I use a system of Partial Key Verification (PKV), and I've implemented this in C# with a PHP generator. Google will come up with various hits, explanations, and implementations; but Brandon Staggs wrote a good overview (albeit in Delphi!), here:
http://www.brandonstaggs.com/2007/07/26/implementing-a-partial-serial-number-verification-system-in-delphi/
PKV works by encoding certain information (license type, serial number product, date, etc) in the key along with a hash of the user name, and hashes of the encoded information. Much of the key actually consists of multiple one char hashes. The idea is that you only check a subset of these hashes. The exact subset that issued can be changed over time for some security and to protect against certain kinds of reverse engineering.
I would also encrypt the key to help obfuscate what each char in the license means. Otherwise someone with multiple keys might determine certain char positions mean certain things ("oh, chars 3-4 are the serial number"). This might be a chink in your armour!
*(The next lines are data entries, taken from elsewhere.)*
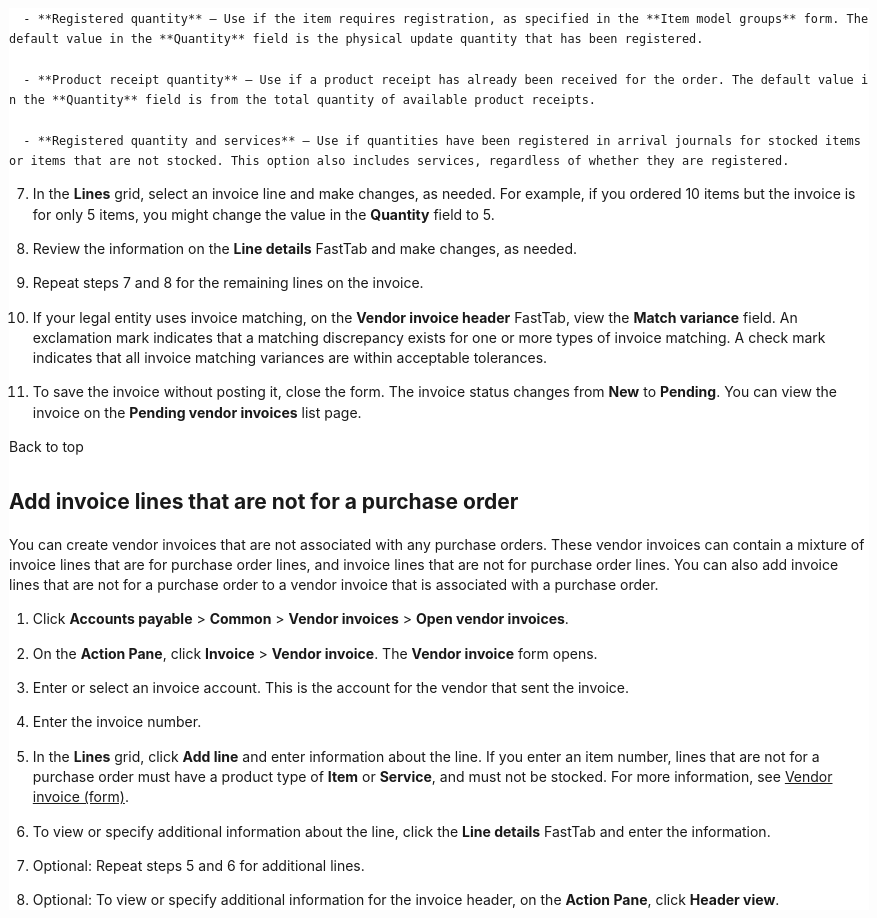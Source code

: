       - **Registered quantity** – Use if the item requires registration, as specified in the **Item model groups** form. The default value in the **Quantity** field is the physical update quantity that has been registered.
    
      - **Product receipt quantity** – Use if a product receipt has already been received for the order. The default value in the **Quantity** field is from the total quantity of available product receipts.
    
      - **Registered quantity and services** – Use if quantities have been registered in arrival journals for stocked items or items that are not stocked. This option also includes services, regardless of whether they are registered.

7.  In the **Lines** grid, select an invoice line and make changes, as needed. For example, if you ordered 10 items but the invoice is for only 5 items, you might change the value in the **Quantity** field to 5.

8.  Review the information on the **Line details** FastTab and make changes, as needed.

9.  Repeat steps 7 and 8 for the remaining lines on the invoice.

10. If your legal entity uses invoice matching, on the **Vendor invoice header** FastTab, view the **Match variance** field. An exclamation mark indicates that a matching discrepancy exists for one or more types of invoice matching. A check mark indicates that all invoice matching variances are within acceptable tolerances.

11. To save the invoice without posting it, close the form. The invoice status changes from **New** to **Pending**. You can view the invoice on the **Pending vendor invoices** list page.

Back to top

## Add invoice lines that are not for a purchase order

You can create vendor invoices that are not associated with any purchase orders. These vendor invoices can contain a mixture of invoice lines that are for purchase order lines, and invoice lines that are not for purchase order lines. You can also add invoice lines that are not for a purchase order to a vendor invoice that is associated with a purchase order.

1.  Click **Accounts payable** \> **Common** \> **Vendor invoices** \> **Open vendor invoices**.

2.  On the **Action Pane**, click **Invoice** \> **Vendor invoice**. The **Vendor invoice** form opens.

3.  Enter or select an invoice account. This is the account for the vendor that sent the invoice.

4.  Enter the invoice number.

5.  In the **Lines** grid, click **Add line** and enter information about the line. If you enter an item number, lines that are not for a purchase order must have a product type of **Item** or **Service**, and must not be stocked. For more information, see [Vendor invoice (form)](https://technet.microsoft.com/en-us/library/hh209644\(v=ax.60\)).

6.  To view or specify additional information about the line, click the **Line details** FastTab and enter the information.

7.  Optional: Repeat steps 5 and 6 for additional lines.

8.  Optional: To view or specify additional information for the invoice header, on the **Action Pane**, click **Header view**.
Any license system you develop is going to be imperfect. It will be crackable, and if your products are popular, will be cracked. However there's a strong argument that a license system exists to keep the honest people honest, and produce enough hurdles for the slightly dishonest people - but not so many hurdles that it becomes too much of an inconvenience (eg. I'm generally against hardware locking). Those who do hack your system probably weren't going to pay for it anyway.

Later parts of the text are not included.